DMEPOS enrollment is the single largest attack surface. A network of foreign nationals bought more than twenty Medicare-enrolled DME companies, re-incorporated them, and billed at scale — because Medicare's DMEPOS enrollment process does not meaningfully test beneficial ownership, track ownership changes, or flag the geographic concentration of new NPIs that characterizes phantom-supplier clusters. The Banking Alliance and the DOJ Data Fusion Center address the symptom (money laundering, detection lag); the disease is who is allowed to become a Medicare supplier in the first place.
ACOs became fraud auditors by accident, and the policy response has not yet made that formal. The SAHS framework at 42 CFR §425.672 protects ACOs retroactively but still relies on CMS to identify an anomaly. NAACOS and AHA have asked for a permanent outlier policy at the service-code level that excludes aberrant spending automatically. CMS has declined so far. Until that asymmetry is closed, every ACO is financially exposed to the next A4353, and the incentive to detect it falls entirely on private analysts using licensed federal data.
Operation Gold Rush recovered roughly $245 million against a $10.6 billion scheme and $3 billion in actual Trust Fund losses — a recovery rate under 3%. The decisive metric going forward is not indictments. It is whether CMS's FDOC can reduce the lag between billing anomaly and payment suspension from months to hours. Until it can, the next NAACOS letter is already being written — about a different code.
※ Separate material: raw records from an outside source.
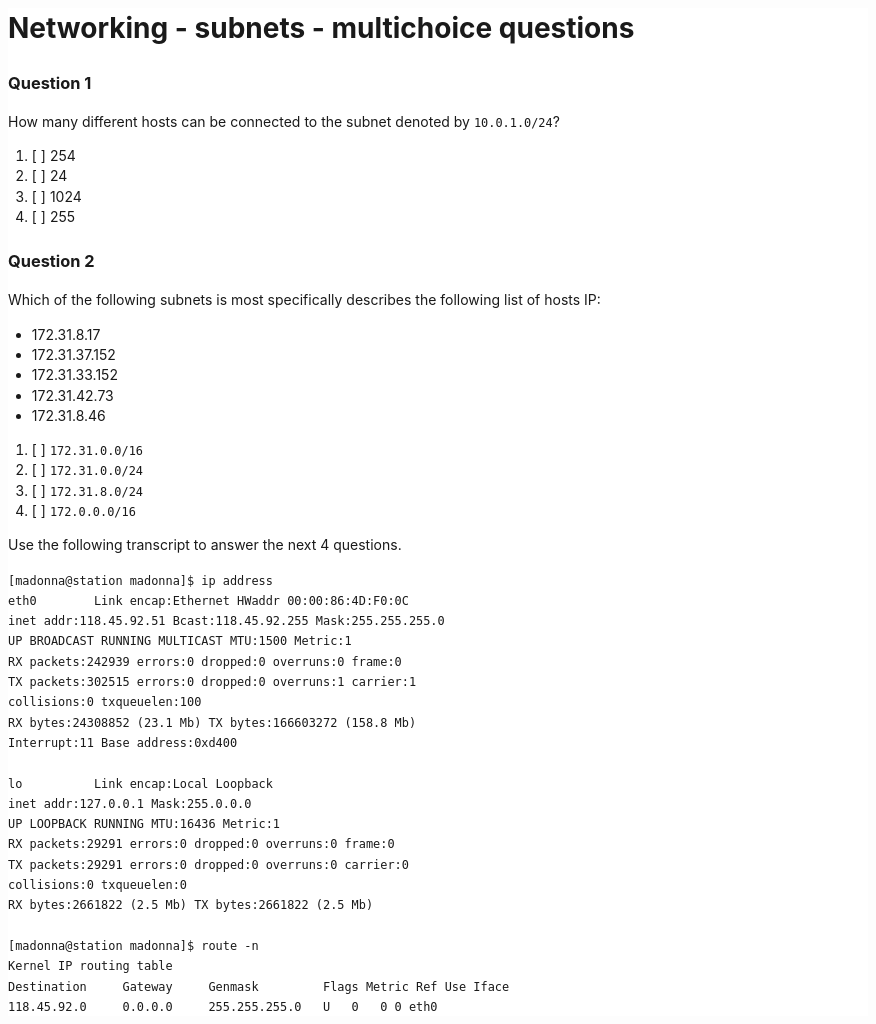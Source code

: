 # Networking - subnets - multichoice questions


### Question 1

How many different hosts can be connected to the subnet denoted by `10.0.1.0/24`?

1. [ ] 254
2. [ ] 24
3. [ ] 1024
4. [ ] 255

### Question 2

Which of the following subnets is most specifically describes the following list of hosts IP:

- 172.31.8.17
- 172.31.37.152
- 172.31.33.152
- 172.31.42.73
- 172.31.8.46

1. [ ] `172.31.0.0/16`
2. [ ] `172.31.0.0/24`
3. [ ] `172.31.8.0/24`
4. [ ] `172.0.0.0/16`

Use the following transcript to answer the next 4 questions.

```console
[madonna@station madonna]$ ip address
eth0    	Link encap:Ethernet HWaddr 00:00:86:4D:F0:0C
inet addr:118.45.92.51 Bcast:118.45.92.255 Mask:255.255.255.0
UP BROADCAST RUNNING MULTICAST MTU:1500 Metric:1
RX packets:242939 errors:0 dropped:0 overruns:0 frame:0
TX packets:302515 errors:0 dropped:0 overruns:1 carrier:1
collisions:0 txqueuelen:100
RX bytes:24308852 (23.1 Mb) TX bytes:166603272 (158.8 Mb)
Interrupt:11 Base address:0xd400

lo      	Link encap:Local Loopback
inet addr:127.0.0.1 Mask:255.0.0.0
UP LOOPBACK RUNNING MTU:16436 Metric:1
RX packets:29291 errors:0 dropped:0 overruns:0 frame:0
TX packets:29291 errors:0 dropped:0 overruns:0 carrier:0
collisions:0 txqueuelen:0
RX bytes:2661822 (2.5 Mb) TX bytes:2661822 (2.5 Mb)

[madonna@station madonna]$ route -n
Kernel IP routing table
Destination 	Gateway 	Genmask     	Flags Metric Ref Use Iface
118.45.92.0 	0.0.0.0 	255.255.255.0   U   0   0 0 eth0
```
K3 Analytics built this report by cross-referencing CMS DMEPOS supplier payment files, PPP/EIDL loan records, CMS enrollment revocation actions, and federal court dockets through FraudGraph — a data warehouse combining 383 federal, state, and international datasets with 41 million cross-referenced entities. All named entities in this report appear in publicly filed CMS enrollment actions or in the unsealed DOJ Operation Gold Rush indictment. Dollar figures are sourced to CMS, DOJ, or HHS-OIG primary documents where available, and to Milliman or NAACOS analyses where those are the primary public source.